== Segment start ==

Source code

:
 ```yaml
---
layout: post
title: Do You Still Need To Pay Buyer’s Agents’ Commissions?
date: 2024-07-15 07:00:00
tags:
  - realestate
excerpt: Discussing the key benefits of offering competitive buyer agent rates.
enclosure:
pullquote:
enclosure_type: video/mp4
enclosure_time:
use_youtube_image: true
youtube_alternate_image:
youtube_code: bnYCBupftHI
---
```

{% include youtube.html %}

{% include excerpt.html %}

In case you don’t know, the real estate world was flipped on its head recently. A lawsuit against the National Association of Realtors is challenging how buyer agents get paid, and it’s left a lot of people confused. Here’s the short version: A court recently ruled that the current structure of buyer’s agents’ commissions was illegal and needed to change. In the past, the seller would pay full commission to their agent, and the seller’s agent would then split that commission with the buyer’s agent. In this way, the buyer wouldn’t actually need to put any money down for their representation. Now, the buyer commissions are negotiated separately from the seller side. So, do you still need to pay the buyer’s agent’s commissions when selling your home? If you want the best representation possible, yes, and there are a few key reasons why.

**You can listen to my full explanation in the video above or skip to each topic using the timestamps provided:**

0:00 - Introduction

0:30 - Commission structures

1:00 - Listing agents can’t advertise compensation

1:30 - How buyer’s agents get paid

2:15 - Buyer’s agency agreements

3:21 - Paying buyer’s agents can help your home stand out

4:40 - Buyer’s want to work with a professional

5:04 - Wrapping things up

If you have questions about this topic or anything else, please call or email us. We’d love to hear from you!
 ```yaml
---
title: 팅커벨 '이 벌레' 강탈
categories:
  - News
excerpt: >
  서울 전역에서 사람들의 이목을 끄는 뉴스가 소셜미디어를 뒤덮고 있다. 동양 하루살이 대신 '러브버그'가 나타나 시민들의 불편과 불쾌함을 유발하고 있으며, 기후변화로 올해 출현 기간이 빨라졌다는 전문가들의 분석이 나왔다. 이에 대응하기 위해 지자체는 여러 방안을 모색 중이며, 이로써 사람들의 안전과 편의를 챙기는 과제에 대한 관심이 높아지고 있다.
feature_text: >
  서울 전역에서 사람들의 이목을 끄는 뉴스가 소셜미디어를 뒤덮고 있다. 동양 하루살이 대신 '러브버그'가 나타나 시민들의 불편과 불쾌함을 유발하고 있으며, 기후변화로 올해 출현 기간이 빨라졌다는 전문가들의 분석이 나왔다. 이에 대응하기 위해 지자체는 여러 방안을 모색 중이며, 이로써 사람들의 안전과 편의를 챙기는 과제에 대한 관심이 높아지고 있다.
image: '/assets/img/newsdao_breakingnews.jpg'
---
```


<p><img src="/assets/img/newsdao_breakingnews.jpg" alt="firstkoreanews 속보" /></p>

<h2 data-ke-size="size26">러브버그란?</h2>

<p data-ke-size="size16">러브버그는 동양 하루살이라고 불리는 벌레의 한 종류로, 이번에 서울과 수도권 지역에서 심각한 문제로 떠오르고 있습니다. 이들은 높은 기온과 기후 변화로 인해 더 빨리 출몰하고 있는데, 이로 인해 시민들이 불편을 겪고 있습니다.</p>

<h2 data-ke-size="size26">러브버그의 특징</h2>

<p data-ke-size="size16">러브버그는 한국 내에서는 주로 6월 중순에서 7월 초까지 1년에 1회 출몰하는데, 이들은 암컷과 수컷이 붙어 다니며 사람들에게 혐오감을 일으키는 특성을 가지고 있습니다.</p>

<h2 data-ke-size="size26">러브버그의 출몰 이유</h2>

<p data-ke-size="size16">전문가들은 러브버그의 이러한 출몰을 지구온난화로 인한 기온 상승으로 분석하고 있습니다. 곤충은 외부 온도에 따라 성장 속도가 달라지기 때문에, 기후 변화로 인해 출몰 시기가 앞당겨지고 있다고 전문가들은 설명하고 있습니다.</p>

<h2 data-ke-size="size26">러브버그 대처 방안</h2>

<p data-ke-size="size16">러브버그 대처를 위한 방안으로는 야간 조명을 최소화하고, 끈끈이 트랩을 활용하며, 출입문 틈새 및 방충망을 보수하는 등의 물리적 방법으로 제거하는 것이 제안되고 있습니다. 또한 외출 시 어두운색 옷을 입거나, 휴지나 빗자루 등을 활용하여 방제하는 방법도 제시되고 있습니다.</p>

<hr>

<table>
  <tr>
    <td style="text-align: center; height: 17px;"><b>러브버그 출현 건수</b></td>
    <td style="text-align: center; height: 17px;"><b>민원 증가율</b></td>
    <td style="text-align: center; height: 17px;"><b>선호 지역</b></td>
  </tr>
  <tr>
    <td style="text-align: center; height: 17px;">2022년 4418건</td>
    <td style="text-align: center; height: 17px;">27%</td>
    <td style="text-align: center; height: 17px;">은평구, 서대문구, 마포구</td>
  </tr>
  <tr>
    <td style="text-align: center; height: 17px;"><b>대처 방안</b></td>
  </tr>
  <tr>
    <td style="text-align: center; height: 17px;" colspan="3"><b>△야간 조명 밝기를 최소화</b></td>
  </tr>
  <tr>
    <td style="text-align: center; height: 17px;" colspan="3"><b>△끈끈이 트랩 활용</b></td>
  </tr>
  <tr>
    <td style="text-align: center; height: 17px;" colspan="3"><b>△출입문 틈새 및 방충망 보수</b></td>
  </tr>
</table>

== Segment end ==

## Assigned task:
Please list every line of the records that contains "assets".

## Written response:
image: '/assets/img/newsdao_breakingnews.jpg'
<p><img src="/assets/img/newsdao_breakingnews.jpg" alt="firstkoreanews 속보" /></p>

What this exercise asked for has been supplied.